DIRECTIONS FOR THIS TASK →
Would you reproduce exactly the lines below from the one holding "a gnu\_makefile object." through the one holding "using the stored", inclusive, and no others?
──────── RECORD EXTRACTS ────────
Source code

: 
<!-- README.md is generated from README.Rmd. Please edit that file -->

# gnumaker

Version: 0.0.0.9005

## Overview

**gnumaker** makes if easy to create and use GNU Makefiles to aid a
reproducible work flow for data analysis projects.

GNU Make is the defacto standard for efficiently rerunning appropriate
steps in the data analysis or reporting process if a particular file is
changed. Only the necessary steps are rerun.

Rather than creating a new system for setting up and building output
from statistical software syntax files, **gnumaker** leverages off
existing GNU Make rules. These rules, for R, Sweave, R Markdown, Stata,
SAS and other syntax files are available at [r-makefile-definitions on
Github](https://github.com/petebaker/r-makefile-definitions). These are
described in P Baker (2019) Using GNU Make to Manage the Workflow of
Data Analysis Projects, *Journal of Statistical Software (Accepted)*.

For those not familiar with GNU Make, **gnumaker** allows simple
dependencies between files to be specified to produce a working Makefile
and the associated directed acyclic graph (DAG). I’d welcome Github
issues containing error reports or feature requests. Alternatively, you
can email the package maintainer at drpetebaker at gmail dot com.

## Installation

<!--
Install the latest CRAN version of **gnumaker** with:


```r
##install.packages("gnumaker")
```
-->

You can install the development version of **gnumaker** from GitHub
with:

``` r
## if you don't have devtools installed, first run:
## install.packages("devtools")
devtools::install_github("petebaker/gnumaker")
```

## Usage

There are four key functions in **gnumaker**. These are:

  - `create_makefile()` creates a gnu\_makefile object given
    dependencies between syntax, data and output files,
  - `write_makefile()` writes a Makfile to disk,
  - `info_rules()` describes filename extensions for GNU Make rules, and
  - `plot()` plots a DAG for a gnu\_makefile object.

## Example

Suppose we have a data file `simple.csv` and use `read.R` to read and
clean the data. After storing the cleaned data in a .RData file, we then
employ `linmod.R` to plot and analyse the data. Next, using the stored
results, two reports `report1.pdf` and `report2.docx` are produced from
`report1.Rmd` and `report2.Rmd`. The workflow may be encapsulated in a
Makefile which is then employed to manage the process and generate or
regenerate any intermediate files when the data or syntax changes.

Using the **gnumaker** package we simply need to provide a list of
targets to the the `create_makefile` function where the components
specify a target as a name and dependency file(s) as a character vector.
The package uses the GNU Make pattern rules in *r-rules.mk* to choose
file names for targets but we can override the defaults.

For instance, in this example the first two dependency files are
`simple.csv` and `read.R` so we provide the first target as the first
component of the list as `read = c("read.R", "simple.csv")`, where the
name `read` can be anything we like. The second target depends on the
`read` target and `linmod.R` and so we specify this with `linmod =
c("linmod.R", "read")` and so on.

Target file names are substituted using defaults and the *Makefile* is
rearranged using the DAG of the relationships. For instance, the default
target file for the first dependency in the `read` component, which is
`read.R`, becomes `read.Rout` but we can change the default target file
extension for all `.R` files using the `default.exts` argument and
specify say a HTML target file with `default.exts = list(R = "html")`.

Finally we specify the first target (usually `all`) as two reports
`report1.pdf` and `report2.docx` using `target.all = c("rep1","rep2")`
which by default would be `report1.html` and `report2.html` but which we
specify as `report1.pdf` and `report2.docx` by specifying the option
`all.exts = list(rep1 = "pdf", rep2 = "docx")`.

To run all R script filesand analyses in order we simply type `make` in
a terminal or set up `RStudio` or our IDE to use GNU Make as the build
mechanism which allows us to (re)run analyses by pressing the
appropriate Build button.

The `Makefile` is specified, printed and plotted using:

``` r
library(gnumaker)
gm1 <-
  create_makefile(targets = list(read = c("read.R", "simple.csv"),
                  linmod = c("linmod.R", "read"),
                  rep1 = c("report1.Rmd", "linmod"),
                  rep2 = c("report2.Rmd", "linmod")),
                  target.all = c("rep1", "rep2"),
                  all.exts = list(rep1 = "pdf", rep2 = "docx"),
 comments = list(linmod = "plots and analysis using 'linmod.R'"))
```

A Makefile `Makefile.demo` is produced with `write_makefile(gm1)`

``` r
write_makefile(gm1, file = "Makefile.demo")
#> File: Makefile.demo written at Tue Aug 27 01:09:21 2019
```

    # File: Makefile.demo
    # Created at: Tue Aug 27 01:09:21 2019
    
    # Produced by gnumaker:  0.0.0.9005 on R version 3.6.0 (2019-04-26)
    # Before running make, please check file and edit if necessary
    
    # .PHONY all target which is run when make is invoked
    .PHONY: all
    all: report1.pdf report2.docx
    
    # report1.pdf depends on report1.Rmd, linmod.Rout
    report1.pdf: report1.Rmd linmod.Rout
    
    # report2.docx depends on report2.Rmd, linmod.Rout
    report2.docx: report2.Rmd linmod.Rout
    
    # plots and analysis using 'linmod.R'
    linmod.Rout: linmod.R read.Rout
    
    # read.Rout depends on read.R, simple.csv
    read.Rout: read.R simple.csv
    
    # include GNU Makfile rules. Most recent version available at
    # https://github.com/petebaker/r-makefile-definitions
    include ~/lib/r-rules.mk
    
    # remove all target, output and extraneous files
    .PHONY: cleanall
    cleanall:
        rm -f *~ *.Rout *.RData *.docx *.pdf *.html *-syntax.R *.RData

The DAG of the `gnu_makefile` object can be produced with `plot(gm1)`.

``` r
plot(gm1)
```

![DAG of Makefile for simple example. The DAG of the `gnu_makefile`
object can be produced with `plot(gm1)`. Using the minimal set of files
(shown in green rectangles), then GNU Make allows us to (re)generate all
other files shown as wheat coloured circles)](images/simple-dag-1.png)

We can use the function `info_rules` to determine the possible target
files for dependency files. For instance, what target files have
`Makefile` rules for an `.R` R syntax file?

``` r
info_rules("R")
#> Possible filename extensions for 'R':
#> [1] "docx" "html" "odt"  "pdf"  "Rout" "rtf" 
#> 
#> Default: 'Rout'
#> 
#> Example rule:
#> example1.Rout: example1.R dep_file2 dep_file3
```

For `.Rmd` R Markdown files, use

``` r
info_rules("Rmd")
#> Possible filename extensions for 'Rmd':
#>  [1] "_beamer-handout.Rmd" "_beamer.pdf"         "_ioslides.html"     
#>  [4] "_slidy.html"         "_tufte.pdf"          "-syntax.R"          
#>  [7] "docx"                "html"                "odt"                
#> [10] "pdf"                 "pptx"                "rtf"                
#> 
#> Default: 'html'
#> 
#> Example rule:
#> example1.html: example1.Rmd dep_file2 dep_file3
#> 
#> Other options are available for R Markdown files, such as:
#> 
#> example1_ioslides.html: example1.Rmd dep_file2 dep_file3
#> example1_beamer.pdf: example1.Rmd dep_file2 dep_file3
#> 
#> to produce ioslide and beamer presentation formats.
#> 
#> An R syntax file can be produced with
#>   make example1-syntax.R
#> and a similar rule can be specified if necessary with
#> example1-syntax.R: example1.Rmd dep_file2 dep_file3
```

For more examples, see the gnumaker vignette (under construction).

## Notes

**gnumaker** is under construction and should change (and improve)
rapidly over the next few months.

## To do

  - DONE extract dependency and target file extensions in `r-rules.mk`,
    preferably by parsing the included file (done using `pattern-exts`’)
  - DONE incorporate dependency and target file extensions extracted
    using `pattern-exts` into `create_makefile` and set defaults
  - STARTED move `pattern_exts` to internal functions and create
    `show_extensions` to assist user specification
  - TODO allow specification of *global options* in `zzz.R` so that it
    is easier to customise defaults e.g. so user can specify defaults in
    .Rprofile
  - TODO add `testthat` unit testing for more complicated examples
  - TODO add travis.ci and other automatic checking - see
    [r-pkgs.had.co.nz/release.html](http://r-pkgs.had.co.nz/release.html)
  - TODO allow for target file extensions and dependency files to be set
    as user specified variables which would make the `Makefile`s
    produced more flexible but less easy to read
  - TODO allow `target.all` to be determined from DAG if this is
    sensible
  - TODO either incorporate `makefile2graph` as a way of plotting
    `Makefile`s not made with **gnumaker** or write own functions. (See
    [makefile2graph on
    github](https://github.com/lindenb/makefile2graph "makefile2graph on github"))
────────
SOLUTION →
  - `plot()` plots a DAG for a gnu\_makefile object.

## Example

Suppose we have a data file `simple.csv` and use `read.R` to read and
clean the data. After storing the cleaned data in a .RData file, we then
employ `linmod.R` to plot and analyse the data. Next, using the stored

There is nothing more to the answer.